ABSTRACT

The defeat of the Polish armed forces in the September Campaign and the evacuation of the Polish Government abroad, to France until June 1940, then London, cleared the way for the genocidal occupation and subjugation of Poland by the allied invaders, Nazi Germany and the Soviet Union. Britain and France, Poland’s official allies, looked on without offering by way of protest anything other than vacuous platitudes. The Soviet invasion a few weeks later prompted the same meaningless reaction, with the British Government issuing what must be considered one of the most spectacular understatements of the war, to the effect that ‘the full implication of these events is not yet apparent’. Tellingly, neither Britain nor France ever declared war on the Soviet Union.
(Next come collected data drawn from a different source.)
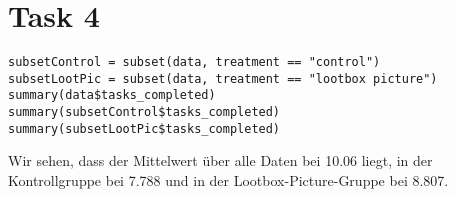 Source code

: \documentclass{article}
\begin{document}
	\section*{Task 4}
	\begin{lstlisting}
subsetControl = subset(data, treatment == "control")
subsetLootPic = subset(data, treatment == "lootbox picture")
summary(data$tasks_completed)
summary(subsetControl$tasks_completed)
summary(subsetLootPic$tasks_completed)
	\end{lstlisting}
	Wir sehen, dass der Mittelwert über alle Daten bei 10.06 liegt, in der Kontrollgruppe bei 7.788 und in der Lootbox-Picture-Gruppe bei 8.807.
\end{document}

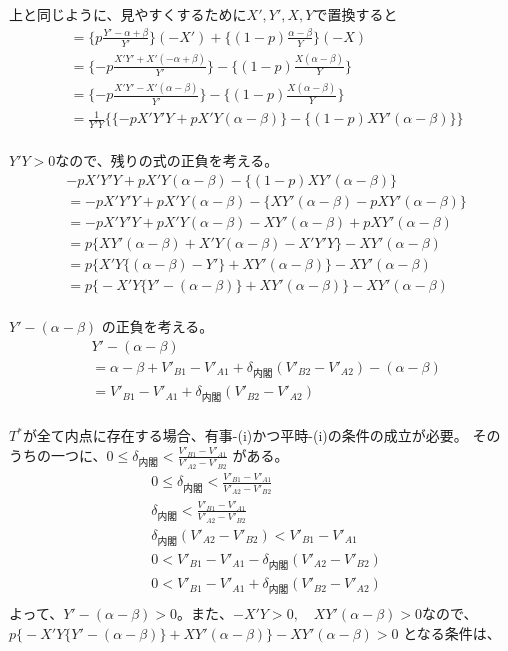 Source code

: \documentclass[main.tex]{subfiles}
\begin{document}
上と同じように、見やすくするために$X',Y',X,Y$で置換すると
\begin{align*}
    &= \{ p \frac{ Y'-\alpha+\beta }{ Y' } \}( -X' ) + \{(1-p) \frac{ \alpha-\beta }{ Y } \}(-X )\\[1em]
    &= \{ -p \frac{ X'Y' + X'(-\alpha+\beta) }{ Y' } \} - \{(1-p) \frac{ X(\alpha-\beta) }{ Y } \}\\[1em]
    &= \{ -p \frac{ X'Y' - X'(\alpha-\beta) }{ Y' } \} - \{(1-p) \frac{ X(\alpha-\beta) }{ Y } \}\\[1em]
    &= \frac{1}{Y'Y} \Big\{ \{ -p X'Y'Y + pX'Y(\alpha-\beta)  \} - \{(1-p) XY'(\alpha-\beta)  \}  \Big\} \\[1em]
\end{align*}

$Y'Y>0$なので、残りの式の正負を考える。
\begin{align*}
    &-p X'Y'Y + pX'Y(\alpha-\beta)  - \{(1-p) XY'(\alpha-\beta)  \}  \\[1em]
    &= -p X'Y'Y + pX'Y(\alpha-\beta)  - \{ XY'(\alpha-\beta) - pXY'(\alpha-\beta)  \}  \\[1em]
    &= -p X'Y'Y + pX'Y(\alpha-\beta)  - XY'(\alpha-\beta) + pXY'(\alpha-\beta)   \\[1em]
    &= p \{  XY'(\alpha-\beta)  + X'Y(\alpha-\beta) - X'Y'Y   \} - XY'(\alpha-\beta)\\[1em]
    &= p \Big\{  X'Y\{ (\alpha-\beta) - Y' \} +XY'(\alpha-\beta) \Big\} - XY'(\alpha-\beta)\\[1em]
    &= p \Big\{  -X'Y\{ Y' - (\alpha-\beta)  \} +XY'(\alpha-\beta) \Big\} - XY'(\alpha-\beta)\\
\end{align*}

$Y' - (\alpha-\beta)$ の正負を考える。
\begin{align*}
    &Y' - (\alpha-\beta)\\
    &= \alpha-\beta + V'_{B1}-V'_{A1} + \delta_{内閣}(V'_{B2} - V'_{A2}) - (\alpha-\beta) \\[1em]
    &=  V'_{B1}-V'_{A1} + \delta_{内閣}(V'_{B2} - V'_{A2})  \\[1em]
\end{align*}

$T^*$が全て内点に存在する場合、有事-(i)かつ平時-(i)の条件の成立が必要。
そのうちの一つに、$0 \le \delta_{内閣} < \frac{V'_{B1} - V'_{A1}}{V'_{A2} - V'_{B2}}$ がある。
\begin{align*}
    &0 \le \delta_{内閣} < \frac{V'_{B1} - V'_{A1}}{V'_{A2} - V'_{B2}}\\[1em]
    &\delta_{内閣} < \frac{V'_{B1} - V'_{A1}}{V'_{A2} - V'_{B2}}\\[1em]
    &\delta_{内閣}(V'_{A2} - V'_{B2}) < V'_{B1} - V'_{A1}\\[1em]
    & 0 < V'_{B1} - V'_{A1} - \delta_{内閣}(V'_{A2} - V'_{B2})\\[1em]
    & 0 < V'_{B1} - V'_{A1} + \delta_{内閣}(V'_{B2} - V'_{A2})\\[1em]
\end{align*}
よって、$Y' - (\alpha-\beta)>0$。また、$-X'Y>0, \quad XY'(\alpha-\beta)>0$なので、\\
$p \Big\{  -X'Y\{ Y' - (\alpha-\beta)  \} +XY'(\alpha-\beta) \Big\} - XY'(\alpha-\beta)>0$ となる条件は、
\end{document}
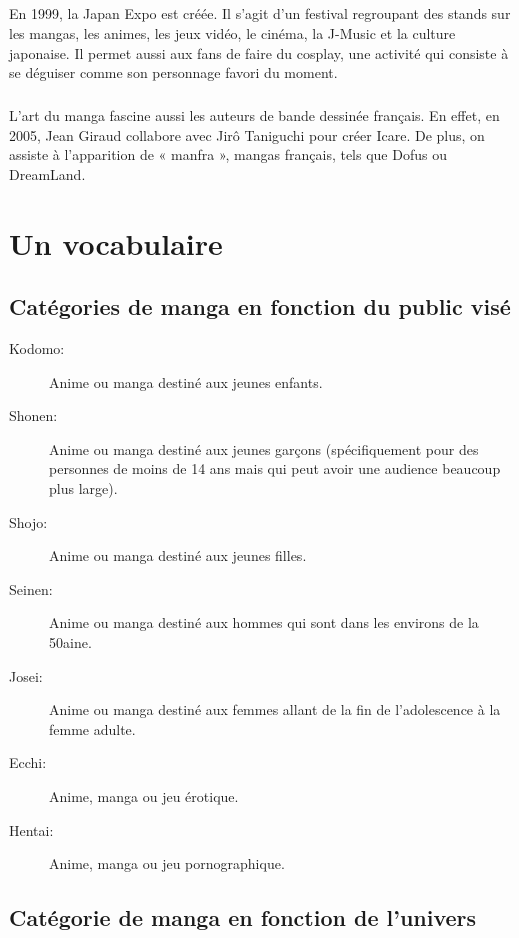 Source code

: \paragraph{}
En 1999, la Japan Expo est créée. Il s’agit d’un festival regroupant des stands sur les mangas, les animes, les jeux vidéo, le cinéma, la J-Music et la culture japonaise. Il permet aussi aux fans de faire du cosplay, une activité qui consiste à se déguiser comme son personnage favori du moment. 
\paragraph{}
L’art du manga fascine aussi les auteurs de bande dessinée français. En effet, en 2005, Jean Giraud collabore avec Jirô Taniguchi pour créer Icare. De plus, on assiste à l’apparition de « manfra », mangas français, tels que Dofus ou DreamLand.

\chapter{Un vocabulaire}

\section{Catégories de manga en fonction du public visé}

\begin{description}
	\item[Kodomo:] Anime ou manga destiné aux jeunes enfants.
	\item[Shonen:] Anime ou manga destiné aux jeunes garçons (spécifiquement
		pour des personnes de moins de 14 ans mais qui peut avoir une audience
		beaucoup plus large).
	\item[Shojo:] Anime ou manga destiné aux jeunes filles.
	\item[Seinen:] Anime ou manga destiné aux hommes qui sont dans les environs
		de la 50aine.
	\item[Josei:] Anime ou manga destiné aux femmes allant de la fin de
		l'adolescence à la femme adulte.
	\item[Ecchi:] Anime, manga ou jeu érotique.
	\item[Hentai:] Anime, manga ou jeu pornographique.
\end{description}

\section{Catégorie de manga en fonction de l'univers}

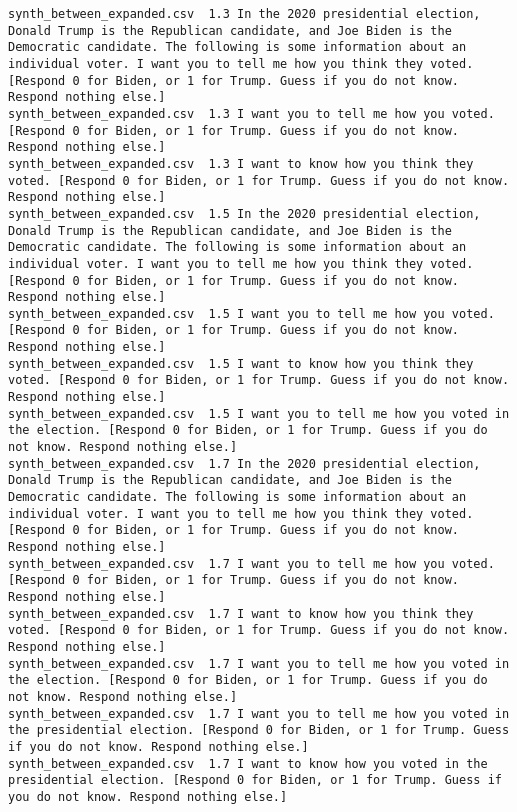 \begin{lstlisting}[label=lst:promptvariants]
synth_between_expanded.csv	1.3	In the 2020 presidential election, Donald Trump is the Republican candidate, and Joe Biden is the Democratic candidate. The following is some information about an individual voter. I want you to tell me how you think they voted. [Respond 0 for Biden, or 1 for Trump. Guess if you do not know. Respond nothing else.]
synth_between_expanded.csv	1.3	I want you to tell me how you voted. [Respond 0 for Biden, or 1 for Trump. Guess if you do not know. Respond nothing else.]
synth_between_expanded.csv	1.3	I want to know how you think they voted. [Respond 0 for Biden, or 1 for Trump. Guess if you do not know. Respond nothing else.]
synth_between_expanded.csv	1.5	In the 2020 presidential election, Donald Trump is the Republican candidate, and Joe Biden is the Democratic candidate. The following is some information about an individual voter. I want you to tell me how you think they voted. [Respond 0 for Biden, or 1 for Trump. Guess if you do not know. Respond nothing else.]
synth_between_expanded.csv	1.5	I want you to tell me how you voted. [Respond 0 for Biden, or 1 for Trump. Guess if you do not know. Respond nothing else.]
synth_between_expanded.csv	1.5	I want to know how you think they voted. [Respond 0 for Biden, or 1 for Trump. Guess if you do not know. Respond nothing else.]
synth_between_expanded.csv	1.5	I want you to tell me how you voted in the election. [Respond 0 for Biden, or 1 for Trump. Guess if you do not know. Respond nothing else.]
synth_between_expanded.csv	1.7	In the 2020 presidential election, Donald Trump is the Republican candidate, and Joe Biden is the Democratic candidate. The following is some information about an individual voter. I want you to tell me how you think they voted. [Respond 0 for Biden, or 1 for Trump. Guess if you do not know. Respond nothing else.]
synth_between_expanded.csv	1.7	I want you to tell me how you voted. [Respond 0 for Biden, or 1 for Trump. Guess if you do not know. Respond nothing else.]
synth_between_expanded.csv	1.7	I want to know how you think they voted. [Respond 0 for Biden, or 1 for Trump. Guess if you do not know. Respond nothing else.]
synth_between_expanded.csv	1.7	I want you to tell me how you voted in the election. [Respond 0 for Biden, or 1 for Trump. Guess if you do not know. Respond nothing else.]
synth_between_expanded.csv	1.7	I want you to tell me how you voted in the presidential election. [Respond 0 for Biden, or 1 for Trump. Guess if you do not know. Respond nothing else.]
synth_between_expanded.csv	1.7	I want to know how you voted in the presidential election. [Respond 0 for Biden, or 1 for Trump. Guess if you do not know. Respond nothing else.]

\end{lstlisting}
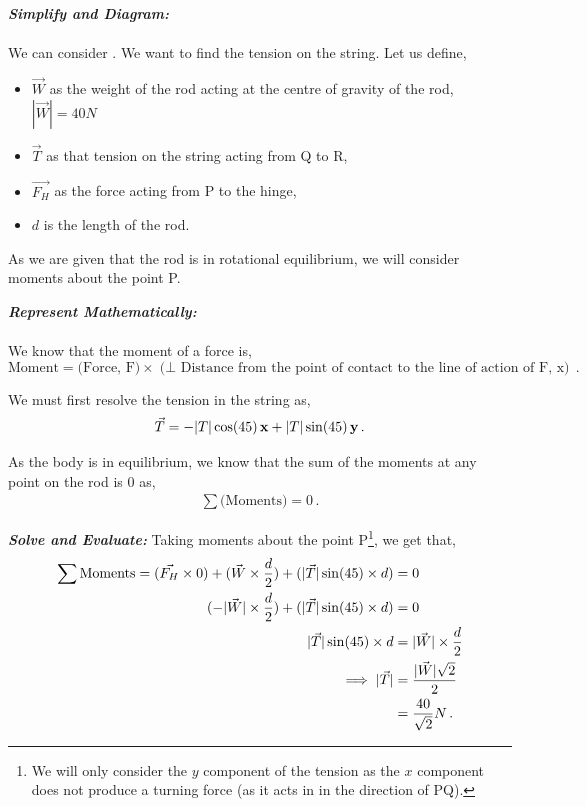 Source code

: \begin{subquestions}
\begin{subsubquestions}
\subsubquestion

\textbf{\textit{Simplify and Diagram:}} \\ \\
We can consider . We want to find the tension on the string. Let us define,
\begin{itemize}
	\item $\vec{W}$ as the weight of the rod acting at the centre of gravity of the rod, $|\vec{W}|=40N$
	\item $\vec{T}$ as that tension on the string acting from Q to R,
	\item $\vec{F_H}$ as the force acting from P to the hinge,
	\item $d$ is the length of the rod.
\end{itemize}
As we are given that the rod is in rotational equilibrium, we will consider moments about the point P.




\textbf{\textit{Represent Mathematically:}} \\ \\
We know that the moment of a force is,
\begin{equation}
	\text{Moment} = \text{(Force, F)} \times \text{($\perp$ Distance from the point of contact to the line of action of F, x)} \,.
\end{equation}

We must first resolve the tension in the string as,
\begin{equation}
	\vec{T} = -|T|\cos(45)\,\mathbf{x} + |T|\sin(45)\,\mathbf{y} \,.
\end{equation}

As the body is in equilibrium, we know that the sum of the moments at any point on the rod is 0 as,
\begin{align}
	\sum \text{(Moments)} = 0 \,.
\end{align}




\textbf{\textit{Solve and Evaluate:}}
Taking moments about the point P\footnote{We will only consider the $y$ component of the tension as the $x$ component does not produce a turning force (as it acts in in the direction of PQ).}, we get that,
\begin{align}
	\sum \text{Moments} = (\vec{F_H}\times 0) + (\vec{W} \times \frac{d}{2}) + (|\vec{T}|\sin(45) \times d) & = 0 \nonumber \\
	                                             (-|\vec{W}| \times \frac{d}{2}) + (|\vec{T}|\sin(45) \times d) & = 0 \nonumber \\
	                                                                |\vec{T}|\sin(45) \times d & = |\vec{W}| \times \frac{d}{2} \nonumber \\
	                                                                \implies |\vec{T}| & = \frac{|\vec{W}|\sqrt{2}}{2} \nonumber \\
	                                                                             & = \frac{40}{\sqrt{2}}N \,. 
\end{align}


\end{subsubquestions}
\end{subquestions}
Even more insulting to the Poles was the extraordinarily tasteless article in the press by the former Prime Minister, David Lloyd George, hailing the invasion and rejoicing in Poland’s collapse, which he described as just reward for her supposed misdemeanours. When in office, he had scarcely disguised his disapproval of Polish independence in 1918-19. Following a further agreement between Hitler and Stalin on 28 September regarding their respective spheres of control and administration, the Nazis were now able to implement the racial imperatives of their ideology, according to which the Slavic Poles were not only inferior but also sub-human, while the Soviets pursued equally relentlessly the class and polonophobic aspects of Bolshevism. These were the macabre prescriptions for a veritable nightmare in both parts of Occupied Poland.